**Work required**
Please state how many lines in the records below contain the word "Starpvalodu"; the answer should be a number and nothing else.

== Material supplied ==

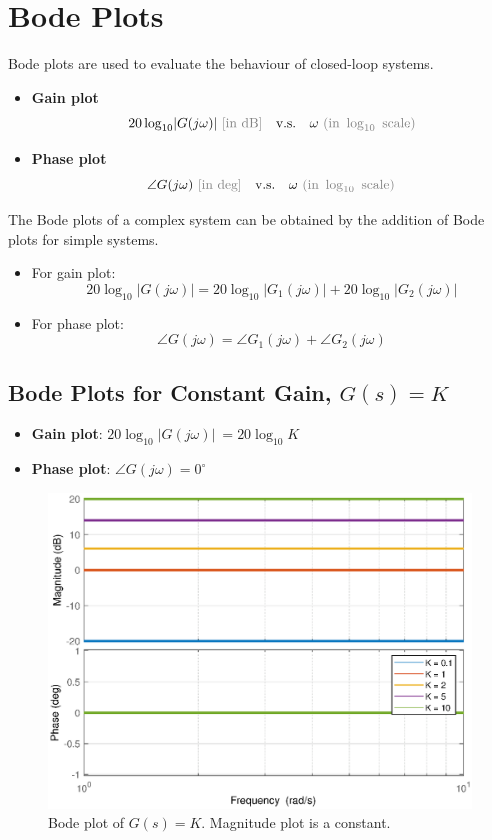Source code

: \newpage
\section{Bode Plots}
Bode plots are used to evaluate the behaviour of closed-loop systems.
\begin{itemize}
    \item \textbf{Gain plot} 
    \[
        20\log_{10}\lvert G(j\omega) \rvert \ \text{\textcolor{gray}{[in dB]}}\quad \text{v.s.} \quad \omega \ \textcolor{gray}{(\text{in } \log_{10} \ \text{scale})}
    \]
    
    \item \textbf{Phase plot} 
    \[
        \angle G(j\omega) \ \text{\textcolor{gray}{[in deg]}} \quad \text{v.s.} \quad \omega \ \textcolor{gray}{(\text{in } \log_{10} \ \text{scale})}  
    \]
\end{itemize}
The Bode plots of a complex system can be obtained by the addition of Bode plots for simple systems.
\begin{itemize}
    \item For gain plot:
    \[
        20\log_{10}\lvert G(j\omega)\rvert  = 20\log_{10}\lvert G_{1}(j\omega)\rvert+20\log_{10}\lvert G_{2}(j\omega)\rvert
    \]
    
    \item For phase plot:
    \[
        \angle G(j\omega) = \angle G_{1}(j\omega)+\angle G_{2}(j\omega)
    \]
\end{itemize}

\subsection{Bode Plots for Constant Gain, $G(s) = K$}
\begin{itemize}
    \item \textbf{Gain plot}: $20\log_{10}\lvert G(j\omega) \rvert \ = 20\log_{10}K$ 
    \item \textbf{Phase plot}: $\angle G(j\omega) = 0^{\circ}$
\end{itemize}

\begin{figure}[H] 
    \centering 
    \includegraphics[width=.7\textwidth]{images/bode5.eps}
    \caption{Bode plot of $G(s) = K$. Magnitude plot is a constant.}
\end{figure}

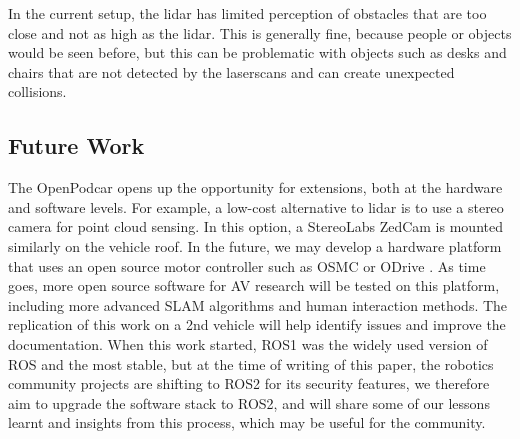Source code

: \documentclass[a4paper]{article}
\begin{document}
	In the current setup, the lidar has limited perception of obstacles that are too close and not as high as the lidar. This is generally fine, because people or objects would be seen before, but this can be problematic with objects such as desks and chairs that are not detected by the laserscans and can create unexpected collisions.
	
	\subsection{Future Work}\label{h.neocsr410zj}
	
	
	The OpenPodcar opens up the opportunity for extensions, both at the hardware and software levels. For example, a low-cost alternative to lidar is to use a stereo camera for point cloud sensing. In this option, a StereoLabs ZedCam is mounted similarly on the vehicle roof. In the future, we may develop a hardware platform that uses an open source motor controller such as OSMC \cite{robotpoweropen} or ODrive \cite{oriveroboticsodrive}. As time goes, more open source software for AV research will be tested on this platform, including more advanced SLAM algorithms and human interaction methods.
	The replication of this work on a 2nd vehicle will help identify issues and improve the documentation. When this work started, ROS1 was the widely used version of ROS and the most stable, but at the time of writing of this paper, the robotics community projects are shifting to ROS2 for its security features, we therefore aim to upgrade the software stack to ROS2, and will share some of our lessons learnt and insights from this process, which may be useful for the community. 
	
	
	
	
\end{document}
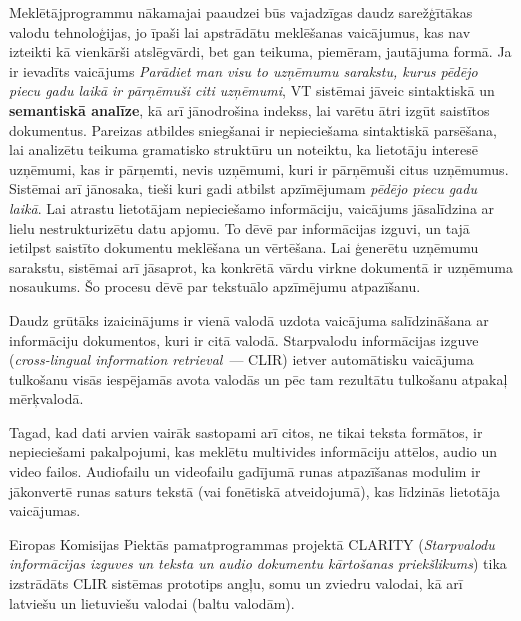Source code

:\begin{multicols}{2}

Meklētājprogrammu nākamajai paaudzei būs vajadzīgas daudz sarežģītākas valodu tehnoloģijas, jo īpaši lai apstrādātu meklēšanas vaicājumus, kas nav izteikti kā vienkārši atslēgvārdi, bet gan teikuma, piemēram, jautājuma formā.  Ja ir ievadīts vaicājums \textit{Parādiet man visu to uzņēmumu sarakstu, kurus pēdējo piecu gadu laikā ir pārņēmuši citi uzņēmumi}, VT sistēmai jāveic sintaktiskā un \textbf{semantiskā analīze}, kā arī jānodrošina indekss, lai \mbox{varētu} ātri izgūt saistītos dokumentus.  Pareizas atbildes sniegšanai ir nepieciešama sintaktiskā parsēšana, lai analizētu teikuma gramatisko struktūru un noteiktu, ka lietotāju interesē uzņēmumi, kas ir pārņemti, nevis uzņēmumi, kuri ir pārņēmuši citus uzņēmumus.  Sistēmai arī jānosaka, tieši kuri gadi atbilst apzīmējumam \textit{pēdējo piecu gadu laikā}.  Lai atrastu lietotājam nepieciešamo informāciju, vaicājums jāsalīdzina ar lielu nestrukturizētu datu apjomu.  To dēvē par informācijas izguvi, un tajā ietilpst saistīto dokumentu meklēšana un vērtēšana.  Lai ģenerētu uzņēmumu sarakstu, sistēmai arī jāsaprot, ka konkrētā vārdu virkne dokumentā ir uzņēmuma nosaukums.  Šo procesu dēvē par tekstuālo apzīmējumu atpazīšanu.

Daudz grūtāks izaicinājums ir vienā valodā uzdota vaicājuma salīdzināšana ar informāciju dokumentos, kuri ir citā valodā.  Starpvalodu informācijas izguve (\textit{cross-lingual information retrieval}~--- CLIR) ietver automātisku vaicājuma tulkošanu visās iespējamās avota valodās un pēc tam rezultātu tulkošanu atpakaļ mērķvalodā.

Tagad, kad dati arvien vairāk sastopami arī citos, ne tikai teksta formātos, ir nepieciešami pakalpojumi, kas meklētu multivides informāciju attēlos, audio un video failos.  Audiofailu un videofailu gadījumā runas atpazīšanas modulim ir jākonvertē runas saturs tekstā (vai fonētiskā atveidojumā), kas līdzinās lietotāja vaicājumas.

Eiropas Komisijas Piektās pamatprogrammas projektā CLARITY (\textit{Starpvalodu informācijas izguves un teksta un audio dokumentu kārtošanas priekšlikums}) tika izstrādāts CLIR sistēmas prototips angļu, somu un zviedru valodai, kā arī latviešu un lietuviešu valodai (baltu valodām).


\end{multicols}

===

**Your solution**
2